**What needs to be done:** Across the material that follows, tally each line in which "itemize" occurs, and state the total alone.

**Information shown:**
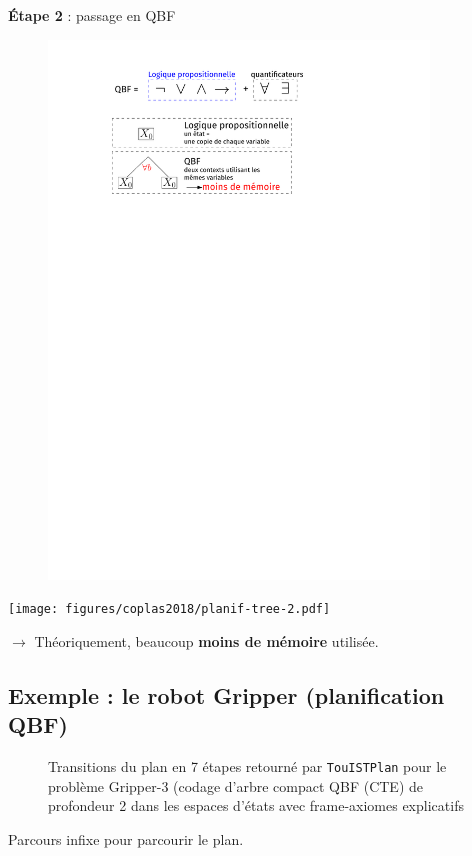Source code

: \documentclass[english,french,usenames,dvipsnames]{beamer}
\newcommand{\touistplan}{{\sc \texttt {TouISTPlan}}\xspace}
\begin{document}
\begin{frame}{\subsecname}
\textbf{Étape 2} : passage en QBF
\begin{figure}
\includegraphics[width=0.9\textwidth]{figures/coplas2018/sat-vs-qbf.pdf}
\end{figure}
\end{frame}

\begin{frame}
\begin{center}\texttt{[image: figures/coplas2018/planif-tree-2.pdf]}\end{center}
$\longrightarrow$ Théoriquement, beaucoup \textbf{moins de mémoire} utilisée.
\end{frame}


\subsection{Exemple : le robot Gripper (planification QBF)}

\begin{frame}{\subsecname}
\begin{figure}[h]\label{gripper3:qbf-efa}
\begin{footnotesize}\end{footnotesize}
\caption{Transitions du plan en 7 étapes retourné par \touistplan{} pour le problème Gripper-3 (codage d'arbre compact QBF (CTE) de profondeur 2 dans les espaces d'états avec frame-axiomes explicatifs}
\end{figure}
Parcours infixe pour parcourir le plan.
\end{frame}
\end{document}
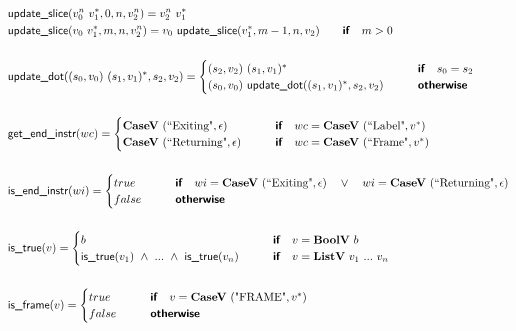 \begin{align*}
  &\updateslice(v_0^n ~ \seq{v_1}, 0, n, v_2^n) = v_2^n ~ \seq{v_1} \\
  &\updateslice(v_0 ~ \seq{v_1}, m, n, v_2^n) =  v_0 ~ \updateslice(\seq{v_1}, m-1, n, v_2)
  \quad\quad\premise{if}\quad m > 0 \\
%
\newline \\
  &\updatedot((s_0, v_0) ~ \seq{(s_1, v_1)}, s_2, v_2) =
  \begin{cases}
    (s_2, v_2) ~ \seq{(s_1, v_1)}
    &\quad\quad\premise{if}\quad s_0 = s_2 \\
    (s_0, v_0) ~ \updatedot(\seq{(s_1, v_1)}, s_2, v_2)
    &\quad\quad\premise{otherwise}
  \end{cases}
  \\
%
\newline \\
  &\getendinstr(wc) =
  \begin{cases}
    \casev ~ (\text{``Exiting"}, \epsilon) &\quad\quad\premise{if}\quad wc = \casev ~ (\text{``Label"}, \seq v)\\
    \casev ~ (\text{``Returning"}, \epsilon) &\quad\quad\premise{if}\quad wc = \casev ~ (\text{``Frame"}, \seq v)
  \end{cases} \\
%
\newline \\
  &\isendinstr(wi) =
  \begin{cases}
    true &\quad\quad\premise{if}\quad wi = \casev ~ (\text{``Exiting"}, \epsilon) \quad\lor\quad wi = \casev ~ (\text{``Returning"}, \epsilon)\\
    false &\quad\quad\premise{otherwise}
  \end{cases} \\
%
\newline \\
  &\istrue(v) =
  \begin{cases}
  b &\quad\quad\premise{if}\quad v = \boolv ~ b \\
    \istrue(v_1) ~ \land ~ ... ~ \land ~ \istrue(v_n) &\quad\quad\premise{if}\quad
    v = \listv ~ v_1 ~ ... ~ v_n \\
  \end{cases} \\
%
\newline \\
  &\isframe(v) =
  \begin{cases}
    true
    &\quad\quad\premise{if}\quad v = \casev ~ (\text{"FRAME"}, \seq v) \\
    false &\quad\quad\premise{otherwise}\\
  \end{cases}
  \\
\end{align*}




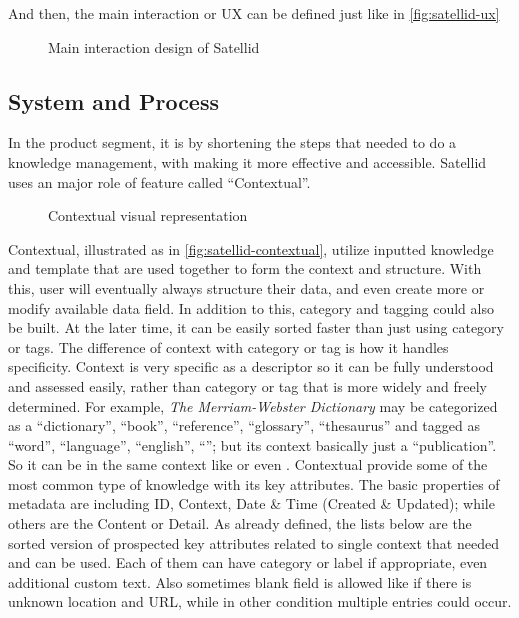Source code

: And then, the main interaction or \ac{UX} can be defined just like in \autoref{fig:satellid-ux}

\begin{figure}[htb]
    \centering
    \caption{Main interaction design of Satellid}
    \label{fig:satellid-ux}
\end{figure}

\subsection{System and Process}

In the product segment, it is by shortening the steps that needed to do a knowledge management, with making it more effective and accessible.
Satellid uses an major role of feature called ``Contextual''.

\begin{figure}[htb]
    \centering
    \caption{Contextual visual representation}
    \label{fig:satellid-contextual}
\end{figure}

Contextual, illustrated as in \autoref{fig:satellid-contextual}, utilize inputted knowledge and template that are used together to form the context and structure.
With this, user will eventually always structure their data, and even create more or modify available data field.
In addition to this, category and tagging could also be built.
At the later time, it can be easily sorted faster than just using category or tags.
The difference of context with category or tag is how it handles specificity.
Context is very specific as a descriptor so it can be fully understood and assessed easily, rather than category or tag that is more widely and freely determined.
For example, \textit{The Merriam-Webster Dictionary} may be categorized as a ``dictionary'', ``book'', ``reference'', ``glossary'', ``thesaurus'' and tagged as ``word'', ``language'', ``english'', ``''; but its context basically just a ``publication''.
So it can be in the same context like  or even .
Contextual provide some of the most common type of knowledge with its key attributes.
The basic properties of metadata are including ID, Context, Date \& Time (Created \& Updated); while others are the Content or Detail.
As already defined, the lists below are the sorted version of prospected key attributes related to single context that needed and can be used.
Each of them can have category or label if appropriate, even additional custom text.
Also sometimes blank field is allowed like if there is unknown location and URL, while in other condition multiple entries could occur.

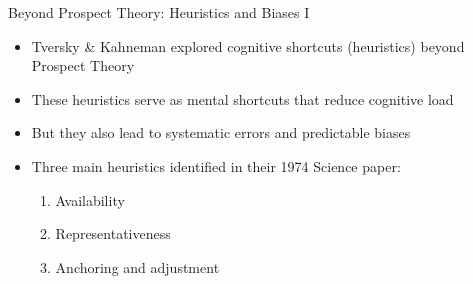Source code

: \documentclass[10pt,handout]{beamer}
\begin{document}

\begin{frame}{Beyond Prospect Theory: Heuristics and Biases I}
  \begin{itemize}[<+->]
    \item Tversky \& Kahneman explored cognitive shortcuts (heuristics) beyond Prospect Theory
    \item These heuristics serve as mental shortcuts that reduce cognitive load
    \item But they also lead to systematic errors and predictable biases
    \item Three main heuristics identified in their 1974 Science paper:
      \begin{enumerate}
        \item Availability
        \item Representativeness 
        \item Anchoring and adjustment
      \end{enumerate}
  \end{itemize}
\end{frame}
\end{document}
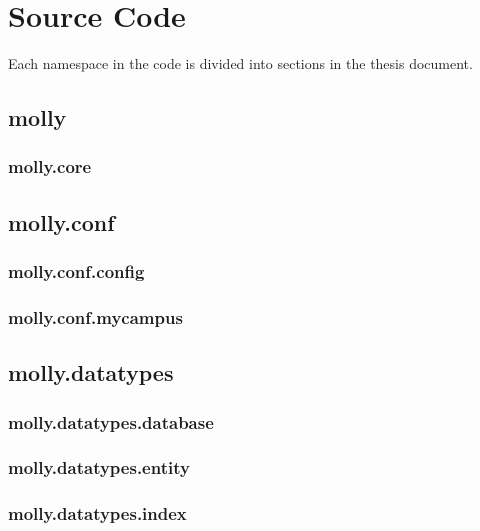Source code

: 
\chapter{Source Code}
		Each namespace in the code is divided into sections in the thesis document.
		
		\section{molly}
			\subsection{molly.core}
		
		\clearpage
		\section{molly.conf}
			\subsection{molly.conf.config}
				
			\clearpage
			\subsection{molly.conf.mycampus}
		
		\clearpage
		\section{molly.datatypes}
			\subsection{molly.datatypes.database}
		
			\clearpage
			\subsection{molly.datatypes.entity}
		
			\clearpage
			\subsection{molly.datatypes.index}
		
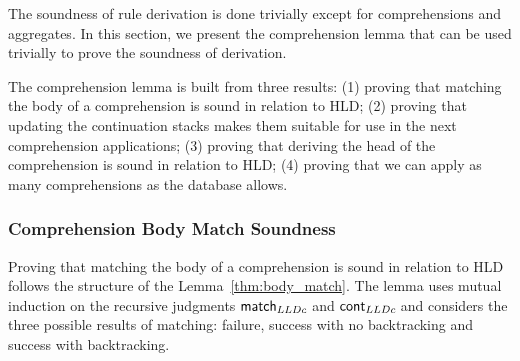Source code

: The soundness of rule derivation is done trivially except for comprehensions and aggregates. In this section, we present
the comprehension lemma that can be used trivially to prove the soundness of derivation.

The comprehension lemma is built from three results: (1) proving that matching the body of a comprehension is sound
in relation to HLD;
(2) proving that updating the continuation stacks makes them suitable for use in the next comprehension applications;
(3) proving that deriving the head of the comprehension is sound in relation to HLD;
(4) proving that we can apply as many comprehensions as the database allows.

\subsubsection{Comprehension Body Match Soundness}

Proving that matching the body of a comprehension is sound in relation to HLD follows the structure of the Lemma~\ref{thm:body_match}. The lemma uses mutual induction on the recursive judgments $\mathsf{match}_{LLDc} \;$and $\mathsf{cont}_{LLDc} \;$and
considers the three possible results of matching: failure, success with no backtracking and success with backtracking.

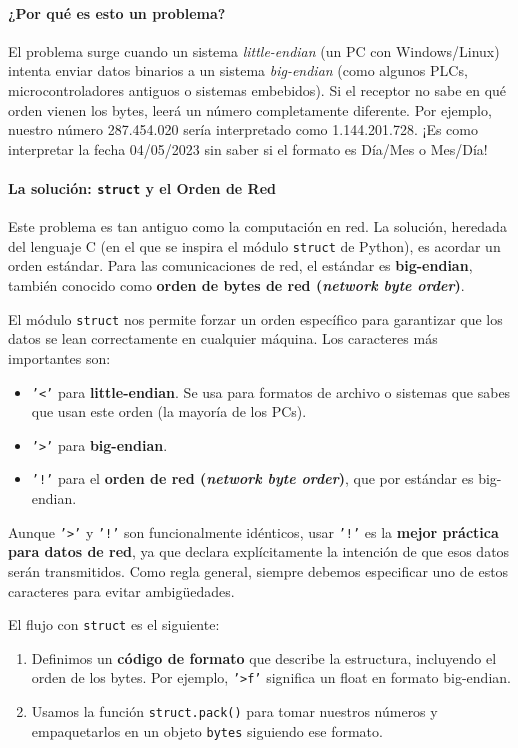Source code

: \paragraph{¿Por qué es esto un problema?}
El problema surge cuando un sistema \textit{little-endian} (un PC con Windows/Linux) intenta enviar datos binarios a un sistema \textit{big-endian} (como algunos PLCs, microcontroladores antiguos o sistemas embebidos). Si el receptor no sabe en qué orden vienen los bytes, leerá un número completamente diferente. Por ejemplo, nuestro número 287.454.020 sería interpretado como 1.144.201.728. ¡Es como interpretar la fecha 04/05/2023 sin saber si el formato es Día/Mes o Mes/Día!

\paragraph{La solución: \texttt{struct} y el Orden de Red}
Este problema es tan antiguo como la computación en red. La solución, heredada del lenguaje C (en el que se inspira el módulo \texttt{struct} de Python), es acordar un orden estándar. Para las comunicaciones de red, el estándar es \textbf{big-endian}, también conocido como \textbf{orden de bytes de red (\textit{network byte order})}.

El módulo \texttt{struct} nos permite forzar un orden específico para garantizar que los datos se lean correctamente en cualquier máquina. Los caracteres más importantes son:
\begin{itemize}
    \item \texttt{'<'} para \textbf{little-endian}. Se usa para formatos de archivo o sistemas que sabes que usan este orden (la mayoría de los PCs).
    \item \texttt{'>'} para \textbf{big-endian}.
    \item \texttt{'!'} para el \textbf{orden de red (\textit{network byte order})}, que por estándar es big-endian.
\end{itemize}
Aunque \texttt{'>'} y \texttt{'!'} son funcionalmente idénticos, usar \texttt{'!'} es la \textbf{mejor práctica para datos de red}, ya que declara explícitamente la intención de que esos datos serán transmitidos. Como regla general, siempre debemos especificar uno de estos caracteres para evitar ambigüedades.


El flujo con \texttt{struct} es el siguiente:
\begin{enumerate}
    \item Definimos un \textbf{código de formato} que describe la estructura, incluyendo el orden de los bytes. Por ejemplo, \texttt{'>f'} significa un float en formato big-endian.
    \item Usamos la función \texttt{struct.pack()} para tomar nuestros números y empaquetarlos en un objeto \texttt{bytes} siguiendo ese formato.
\end{enumerate}


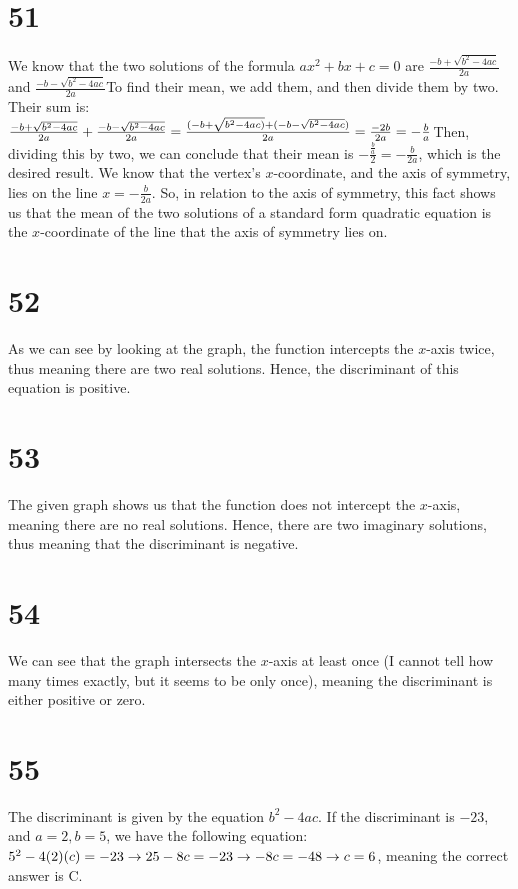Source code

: \documentclass{article}
\theoremstyle{definition}
\begin{document}
\section*{51}
We know that the two solutions of the formula $ax^2+bx+c=0$ are $\frac{-b+\sqrt{b^2-4ac}}{2a}$ and $\frac{-b-\sqrt{b^2-4ac}}{2a}$\newline To find their
mean, we add them, and then divide them by two. Their sum is:\newline $\frac{-b+\sqrt{b^2-4ac}}{2a}+\frac{-b-\sqrt{b^2-4ac}}{2a}\newline =
\frac{(-b+\sqrt{b^2-4ac)}+(-b-\sqrt{b^2-4ac})}{2a}=\frac{-2b}{2a}=-\frac{b}{a}$\newline Then, dividing this by two, we can conclude that their mean is
$-\frac{\frac{b}{a}}{2}=-\frac{b}{2a}$, which is the desired result. We know that the vertex's $x$-coordinate, and the axis of symmetry, lies on
the line $x=-\frac{b}{2a}$. So, in relation to the axis of symmetry, this fact shows us that the mean of the two solutions of a standard form
quadratic equation is the $x$-coordinate of the line that the axis of symmetry lies on.

\section*{52}
As we can see by looking at the graph, the function intercepts the $x$-axis twice, thus meaning there are two real solutions. Hence, the discriminant of 
this equation is positive.

\section*{53}
The given graph shows us that the function does not intercept the $x$-axis, meaning there are no real solutions. Hence, there are two imaginary solutions, 
thus meaning that the discriminant is negative.

\section*{54}
We can see that the graph intersects the $x$-axis at least once (I cannot tell how many times exactly, but it seems to be only once), meaning the 
discriminant is either positive or zero.

\section*{55}
The discriminant is given by the equation $b^2-4ac$. If the discriminant is $-23$, and $a=2,b=5$, we have the following equation:\newline 
$5^2-4(2)(c)=-23\newline\rightarrow 
25-8c=-23\newline\rightarrow 
-8c=-48\newline\rightarrow 
c=6$, meaning the correct answer is C.
\end{document}
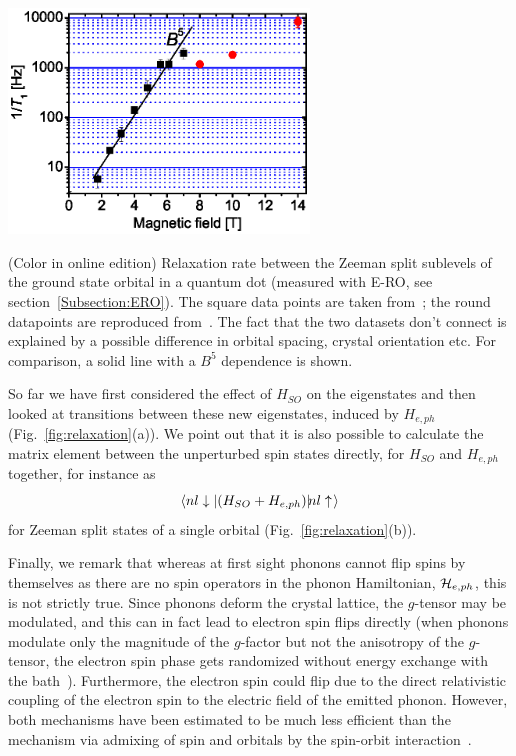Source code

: \documentclass[12pt,aps,nofootinbib]{revtex4-1}
\begin{document}
\bfig
\begin{center}
\includegraphics[width=8cm]{hanson_fig23.eps}
\end{center}
\caption{(Color in online edition) Relaxation rate between the Zeeman split sublevels of the
ground state orbital in a quantum dot (measured with E-RO, see section~\ref{Subsection:ERO}). The square data points are taken from~\textcite{amasha06}; the round datapoints are reproduced from~\textcite{ElzermanNature2004}. The fact that the two datasets don't connect is explained by a possible difference in orbital spacing, crystal orientation etc. For
comparison, a solid line with a $B^5$ dependence is shown.}
\label{fig:amasha_elzerman} \efig

So far we have first considered the effect of $H_{SO}$ on the
eigenstates and then looked at transitions between these new
eigenstates, induced by $H_{e,ph}$ (Fig.~\ref{fig:relaxation}(a)).
We point out that it is also possible to calculate the matrix
element between the unperturbed spin states directly, for $H_{SO}$
and $H_{e,ph}$ together, for instance as
$$
\mbox{$\langle nl\downarrow|$}(H_{SO} + H_{e,ph}) \mbox{$|\!nl\uparrow\;\!\rangle$}
$$
for Zeeman split states of a single orbital
(Fig.~\ref{fig:relaxation}(b)).

Finally, we remark that whereas at first sight phonons cannot flip
spins by themselves as there are no spin operators in the phonon
Hamiltonian, ${\cal H}_{e,ph}$, this is not strictly true.
Since phonons deform the crystal lattice, the $g$-tensor may be
modulated, and this can in fact lead to electron spin flips
directly (when phonons modulate only the magnitude of the
$g$-factor but not the anisotropy of the $g$-tensor, the electron
spin phase gets randomized without energy exchange with the
bath~\cite{semenov04}). Furthermore, the electron spin could flip
due to the direct relativistic coupling of the electron spin to
the electric field of the emitted phonon. However, both mechanisms
have been estimated to be much less efficient than the mechanism
via admixing of spin and orbitals by the spin-orbit
interaction~\cite{khaetskii00,khaetskii01}.
\end{document}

**Solution below:** 4